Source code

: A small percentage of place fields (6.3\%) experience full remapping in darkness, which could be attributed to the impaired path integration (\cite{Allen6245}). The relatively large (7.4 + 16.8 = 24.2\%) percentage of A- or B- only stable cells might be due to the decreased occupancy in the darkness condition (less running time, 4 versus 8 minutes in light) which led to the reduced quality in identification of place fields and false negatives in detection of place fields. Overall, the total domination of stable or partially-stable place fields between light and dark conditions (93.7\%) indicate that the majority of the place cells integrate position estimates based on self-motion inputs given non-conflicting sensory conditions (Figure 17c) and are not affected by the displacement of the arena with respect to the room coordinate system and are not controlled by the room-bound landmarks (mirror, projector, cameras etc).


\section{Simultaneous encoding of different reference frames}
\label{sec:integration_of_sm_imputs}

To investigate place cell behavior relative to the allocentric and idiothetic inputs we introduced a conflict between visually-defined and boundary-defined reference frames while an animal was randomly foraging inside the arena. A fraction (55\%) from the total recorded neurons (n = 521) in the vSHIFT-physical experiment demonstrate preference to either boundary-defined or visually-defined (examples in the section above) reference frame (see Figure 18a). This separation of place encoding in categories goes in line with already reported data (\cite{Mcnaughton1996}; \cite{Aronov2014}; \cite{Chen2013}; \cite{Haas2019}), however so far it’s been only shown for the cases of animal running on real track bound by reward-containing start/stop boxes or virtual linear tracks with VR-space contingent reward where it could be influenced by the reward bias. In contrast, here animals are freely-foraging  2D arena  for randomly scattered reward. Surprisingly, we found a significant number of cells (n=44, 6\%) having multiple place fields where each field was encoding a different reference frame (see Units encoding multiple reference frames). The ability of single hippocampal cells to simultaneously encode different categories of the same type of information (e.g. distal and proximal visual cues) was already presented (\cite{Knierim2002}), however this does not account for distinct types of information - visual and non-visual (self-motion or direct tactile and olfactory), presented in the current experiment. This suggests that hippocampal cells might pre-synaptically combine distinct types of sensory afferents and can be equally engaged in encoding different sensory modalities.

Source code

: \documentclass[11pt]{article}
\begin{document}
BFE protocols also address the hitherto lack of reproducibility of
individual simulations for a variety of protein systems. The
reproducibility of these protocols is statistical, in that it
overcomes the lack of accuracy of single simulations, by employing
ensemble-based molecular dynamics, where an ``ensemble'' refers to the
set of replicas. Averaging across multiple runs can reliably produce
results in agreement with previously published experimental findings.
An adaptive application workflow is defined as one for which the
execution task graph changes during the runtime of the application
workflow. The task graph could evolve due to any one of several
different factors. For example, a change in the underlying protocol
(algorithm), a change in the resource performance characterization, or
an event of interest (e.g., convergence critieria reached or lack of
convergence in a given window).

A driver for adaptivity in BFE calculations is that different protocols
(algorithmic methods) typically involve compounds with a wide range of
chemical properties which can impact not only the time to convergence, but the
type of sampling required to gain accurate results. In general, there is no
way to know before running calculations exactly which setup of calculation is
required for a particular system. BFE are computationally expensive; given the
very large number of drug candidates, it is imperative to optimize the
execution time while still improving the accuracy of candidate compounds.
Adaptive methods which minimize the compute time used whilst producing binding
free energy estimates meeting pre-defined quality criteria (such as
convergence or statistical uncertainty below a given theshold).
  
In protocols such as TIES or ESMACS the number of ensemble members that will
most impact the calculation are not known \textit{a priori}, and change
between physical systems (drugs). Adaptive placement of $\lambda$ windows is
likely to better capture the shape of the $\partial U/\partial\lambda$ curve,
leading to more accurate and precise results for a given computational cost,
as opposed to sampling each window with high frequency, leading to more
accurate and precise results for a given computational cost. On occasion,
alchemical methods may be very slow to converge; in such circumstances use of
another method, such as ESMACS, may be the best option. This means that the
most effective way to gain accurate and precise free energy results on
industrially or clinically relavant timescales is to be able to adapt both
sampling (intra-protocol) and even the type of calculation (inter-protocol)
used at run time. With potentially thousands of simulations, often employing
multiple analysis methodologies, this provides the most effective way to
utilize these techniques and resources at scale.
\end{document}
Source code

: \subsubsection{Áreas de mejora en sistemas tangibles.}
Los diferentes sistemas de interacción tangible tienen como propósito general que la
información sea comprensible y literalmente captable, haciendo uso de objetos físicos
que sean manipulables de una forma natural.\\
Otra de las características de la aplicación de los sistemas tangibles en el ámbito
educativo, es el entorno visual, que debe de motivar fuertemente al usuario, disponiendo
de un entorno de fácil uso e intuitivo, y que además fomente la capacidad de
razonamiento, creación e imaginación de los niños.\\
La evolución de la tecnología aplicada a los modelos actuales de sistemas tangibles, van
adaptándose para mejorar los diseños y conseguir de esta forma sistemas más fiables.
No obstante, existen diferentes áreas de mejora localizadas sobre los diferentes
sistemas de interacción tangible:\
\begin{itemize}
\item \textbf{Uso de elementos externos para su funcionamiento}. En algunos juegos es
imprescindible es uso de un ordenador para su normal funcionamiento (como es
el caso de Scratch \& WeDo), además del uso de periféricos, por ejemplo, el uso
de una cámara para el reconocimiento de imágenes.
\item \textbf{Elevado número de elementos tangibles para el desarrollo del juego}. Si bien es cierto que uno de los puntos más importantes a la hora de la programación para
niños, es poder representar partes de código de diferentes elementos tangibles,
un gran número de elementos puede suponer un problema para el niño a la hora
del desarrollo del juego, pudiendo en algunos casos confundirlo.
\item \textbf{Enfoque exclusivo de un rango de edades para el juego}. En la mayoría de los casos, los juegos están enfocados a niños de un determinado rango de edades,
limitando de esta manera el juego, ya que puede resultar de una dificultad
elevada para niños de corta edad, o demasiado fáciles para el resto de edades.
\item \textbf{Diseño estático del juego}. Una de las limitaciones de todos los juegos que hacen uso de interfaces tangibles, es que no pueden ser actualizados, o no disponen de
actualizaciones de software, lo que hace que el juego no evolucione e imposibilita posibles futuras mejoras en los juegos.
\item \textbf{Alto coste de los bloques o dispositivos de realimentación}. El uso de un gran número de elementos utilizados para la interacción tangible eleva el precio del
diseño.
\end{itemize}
──────
# WHAT IS BEING ASKED
Copy each line of the data that contains the word "además".

# OUTPUT OF THE TASK
de un entorno de fácil uso e intuitivo, y que además fomente la capacidad de
el caso de Scratch \& WeDo), además del uso de periféricos, por ejemplo, el uso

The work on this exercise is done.